--- START ---

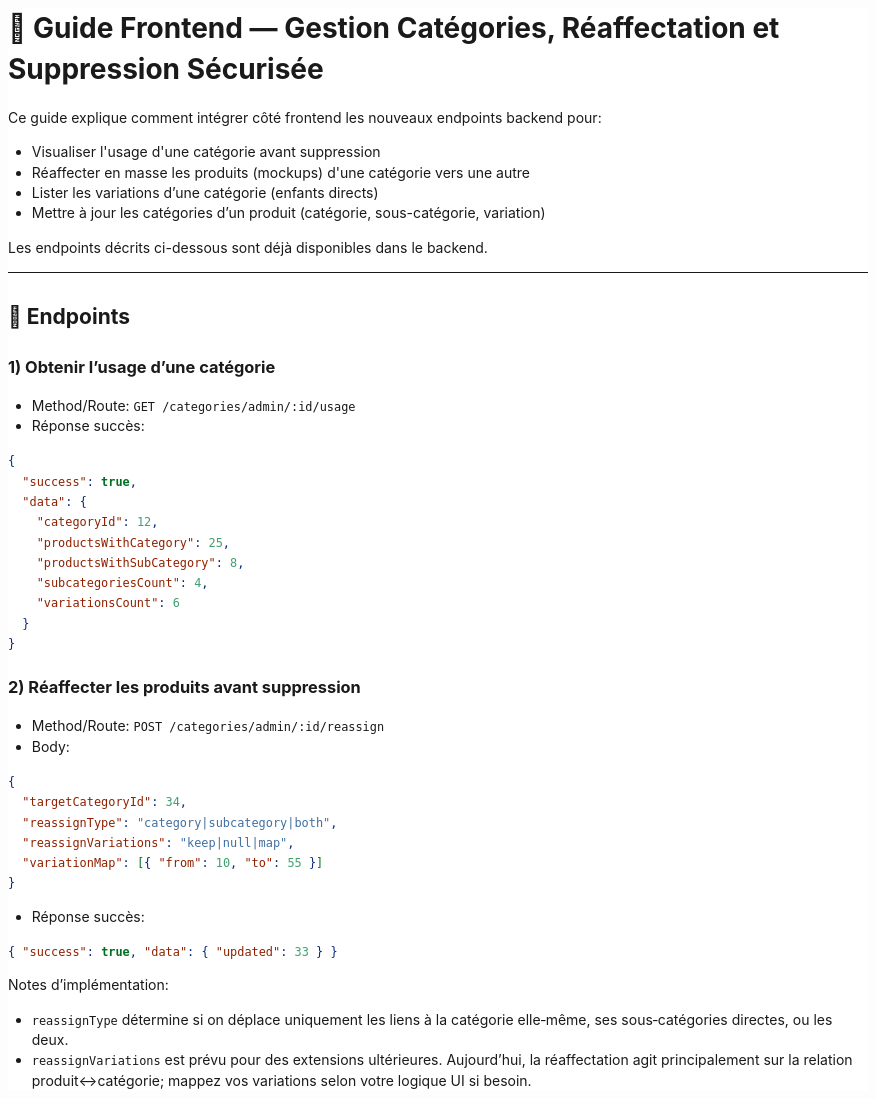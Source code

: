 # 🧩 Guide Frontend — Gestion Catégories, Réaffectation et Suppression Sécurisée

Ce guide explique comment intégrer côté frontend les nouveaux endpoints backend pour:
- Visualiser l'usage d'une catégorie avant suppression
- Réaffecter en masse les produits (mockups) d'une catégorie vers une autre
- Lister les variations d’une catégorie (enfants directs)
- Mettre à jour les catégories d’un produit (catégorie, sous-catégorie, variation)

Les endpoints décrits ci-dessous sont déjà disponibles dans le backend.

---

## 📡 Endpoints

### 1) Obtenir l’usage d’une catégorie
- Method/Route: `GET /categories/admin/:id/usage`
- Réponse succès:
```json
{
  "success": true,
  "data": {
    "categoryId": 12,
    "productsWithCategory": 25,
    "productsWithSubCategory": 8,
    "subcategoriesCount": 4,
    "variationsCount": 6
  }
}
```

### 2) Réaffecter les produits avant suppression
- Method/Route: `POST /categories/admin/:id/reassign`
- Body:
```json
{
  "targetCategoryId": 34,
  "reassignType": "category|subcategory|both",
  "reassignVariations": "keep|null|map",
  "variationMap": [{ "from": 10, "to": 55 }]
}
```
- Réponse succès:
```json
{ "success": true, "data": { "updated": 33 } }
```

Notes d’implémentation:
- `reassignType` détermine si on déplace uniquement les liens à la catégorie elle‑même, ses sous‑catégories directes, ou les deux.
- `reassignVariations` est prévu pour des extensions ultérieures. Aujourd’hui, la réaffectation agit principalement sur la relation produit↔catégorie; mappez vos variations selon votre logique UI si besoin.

--- END ---

### Task objective
Output only the lines that run from the one containing "Ce guide explique" through the last line of the material above, both included.

### Response box
Ce guide explique comment intégrer côté frontend les nouveaux endpoints backend pour:
- Visualiser l'usage d'une catégorie avant suppression
- Réaffecter en masse les produits (mockups) d'une catégorie vers une autre
- Lister les variations d’une catégorie (enfants directs)
- Mettre à jour les catégories d’un produit (catégorie, sous-catégorie, variation)

Les endpoints décrits ci-dessous sont déjà disponibles dans le backend.

---

## 📡 Endpoints

### 1) Obtenir l’usage d’une catégorie
- Method/Route: `GET /categories/admin/:id/usage`
- Réponse succès:
```json
{
  "success": true,
  "data": {
    "categoryId": 12,
    "productsWithCategory": 25,
    "productsWithSubCategory": 8,
    "subcategoriesCount": 4,
    "variationsCount": 6
  }
}
```

### 2) Réaffecter les produits avant suppression
- Method/Route: `POST /categories/admin/:id/reassign`
- Body:
```json
{
  "targetCategoryId": 34,
  "reassignType": "category|subcategory|both",
  "reassignVariations": "keep|null|map",
  "variationMap": [{ "from": 10, "to": 55 }]
}
```
- Réponse succès:
```json
{ "success": true, "data": { "updated": 33 } }
```

Notes d’implémentation:
- `reassignType` détermine si on déplace uniquement les liens à la catégorie elle‑même, ses sous‑catégories directes, ou les deux.
- `reassignVariations` est prévu pour des extensions ultérieures. Aujourd’hui, la réaffectation agit principalement sur la relation produit↔catégorie; mappez vos variations selon votre logique UI si besoin.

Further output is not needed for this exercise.